EXERCISE INSTRUCTIONS:
Scan the entries below for the word "results". Copy out every line in which it occurs.

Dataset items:
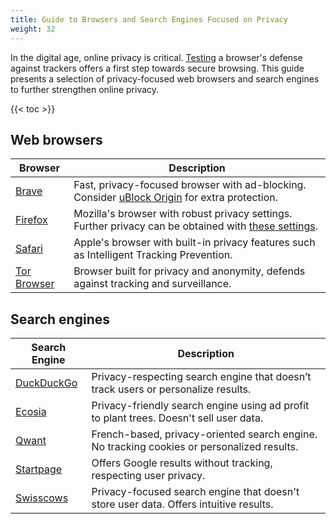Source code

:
 ```yaml
---
title: Guide to Browsers and Search Engines Focused on Privacy
weight: 32
---
```


In the digital age, online privacy is critical. [Testing](https://coveryourtracks.eff.org/) a browser's defense against trackers offers a first step towards secure browsing. This guide presents a selection of privacy-focused web browsers and search engines to further strengthen online privacy.

{{< toc >}}

## Web browsers

| Browser | Description |
|---|---|
| [Brave](https://brave.com/) | Fast, privacy-focused browser with ad-blocking. Consider [uBlock Origin](https://ublockorigin.com/) for extra protection. |
| [Firefox](https://www.mozilla.org/en-US/firefox/new/) | Mozilla's browser with robust privacy settings. Further privacy can be obtained with [these settings](https://www.quippd.com/writing/2021/07/26/firefox-privacy-stop-hardening-love-strict-etp.html). |
| [Safari](https://www.apple.com/safari/) | Apple's browser with built-in privacy features such as Intelligent Tracking Prevention. |
| [Tor Browser](https://www.torproject.org/) | Browser built for privacy and anonymity, defends against tracking and surveillance. |

## Search engines

| Search Engine | Description |
|---|---|
| [DuckDuckGo](https://duckduckgo.com/) | Privacy-respecting search engine that doesn’t track users or personalize results. |
| [Ecosia](https://www.ecosia.org/) | Privacy-friendly search engine using ad profit to plant trees. Doesn't sell user data. |
| [Qwant](https://www.qwant.com/) | French-based, privacy-oriented search engine. No tracking cookies or personalized results. |
| [Startpage](https://www.startpage.com/) | Offers Google results without tracking, respecting user privacy. |
| [Swisscows](https://swisscows.com/) | Privacy-focused search engine that doesn't store user data. Offers intuitive results. |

ANSWER BOX:
| [DuckDuckGo](https://duckduckgo.com/) | Privacy-respecting search engine that doesn’t track users or personalize results. |
| [Qwant](https://www.qwant.com/) | French-based, privacy-oriented search engine. No tracking cookies or personalized results. |
| [Startpage](https://www.startpage.com/) | Offers Google results without tracking, respecting user privacy. |
| [Swisscows](https://swisscows.com/) | Privacy-focused search engine that doesn't store user data. Offers intuitive results. |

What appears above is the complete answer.